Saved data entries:

=-=-=-=-=

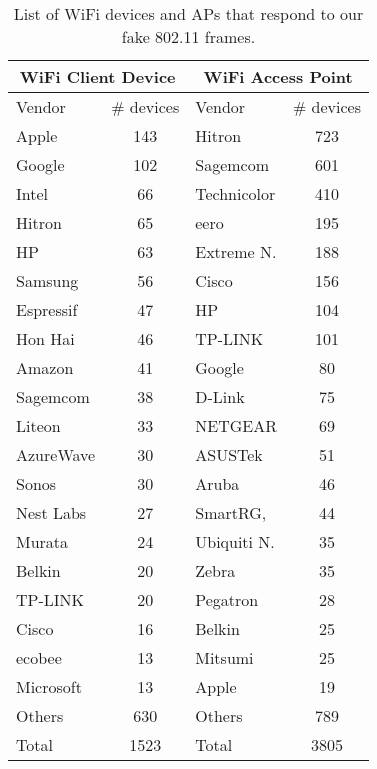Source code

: \begin{table}[t]
    \centering
    \begin{tabular}{|l|c||l|c|}
        \hline
        \multicolumn{2}{|c||}{WiFi Client Device} & \multicolumn{2}{|c|}{WiFi Access Point}\\
        \hline
        Vendor & \# devices &   Vendor & \# devices  \\
        \hline
        Apple&  143	&	Hitron &  723 \\
        Google&  102	&	Sagemcom &  601 \\
        Intel&  66	&	Technicolor&  410 \\
        Hitron &  65	&	eero &  195 \\
        HP &  63	&	Extreme N. &  188 \\
        Samsung&  56	&	Cisco &  156 \\
        Espressif&  47	&	HP &  104 \\
        Hon Hai&  46	&	TP-LINK &  101 \\
        Amazon &  41	&	Google &  80 \\
        Sagemcom &  38	&	D-Link  &  75 \\
        Liteon &  33	&	NETGEAR &  69 \\
        AzureWave &  30	&	ASUSTek  &  51 \\
        Sonos &  30	&	Aruba &  46 \\
        Nest Labs &  27	&	SmartRG, &  44 \\
        Murata  &  24	&	Ubiquiti N.&  35 \\
        Belkin &  20	&	Zebra &  35 \\
        TP-LINK  &  20	&	Pegatron &  28 \\
        Cisco&  16	&	Belkin  &  25 \\
        ecobee &  13	&	Mitsumi &  25 \\
        Microsoft &  13	&	Apple &  19 \\
        Others & 630	&	Others & 789 \\
        \hline\hline	
        Total & 1523	&	Total & 3805  \\
        \hline
    \end{tabular}
    \caption{List of WiFi devices and APs that respond to our fake 802.11 frames.}
    \label{tbl:uncontroled-devices}
\end{table}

=-=-=-=-=

* _Work request_
Write out the entries again word for word. Do not include the pictures.

* _Final answer_
Source code

: \begin{table}[t]
    \centering
    \begin{tabular}{|l|c||l|c|}
        \hline
        \multicolumn{2}{|c||}{WiFi Client Device} & \multicolumn{2}{|c|}{WiFi Access Point}\\
        \hline
        Vendor & \# devices &   Vendor & \# devices  \\
        \hline
        Apple&  143	&	Hitron &  723 \\
        Google&  102	&	Sagemcom &  601 \\
        Intel&  66	&	Technicolor&  410 \\
        Hitron &  65	&	eero &  195 \\
        HP &  63	&	Extreme N. &  188 \\
        Samsung&  56	&	Cisco &  156 \\
        Espressif&  47	&	HP &  104 \\
        Hon Hai&  46	&	TP-LINK &  101 \\
        Amazon &  41	&	Google &  80 \\
        Sagemcom &  38	&	D-Link  &  75 \\
        Liteon &  33	&	NETGEAR &  69 \\
        AzureWave &  30	&	ASUSTek  &  51 \\
        Sonos &  30	&	Aruba &  46 \\
        Nest Labs &  27	&	SmartRG, &  44 \\
        Murata  &  24	&	Ubiquiti N.&  35 \\
        Belkin &  20	&	Zebra &  35 \\
        TP-LINK  &  20	&	Pegatron &  28 \\
        Cisco&  16	&	Belkin  &  25 \\
        ecobee &  13	&	Mitsumi &  25 \\
        Microsoft &  13	&	Apple &  19 \\
        Others & 630	&	Others & 789 \\
        \hline\hline	
        Total & 1523	&	Total & 3805  \\
        \hline
    \end{tabular}
    \caption{List of WiFi devices and APs that respond to our fake 802.11 frames.}
    \label{tbl:uncontroled-devices}
\end{table}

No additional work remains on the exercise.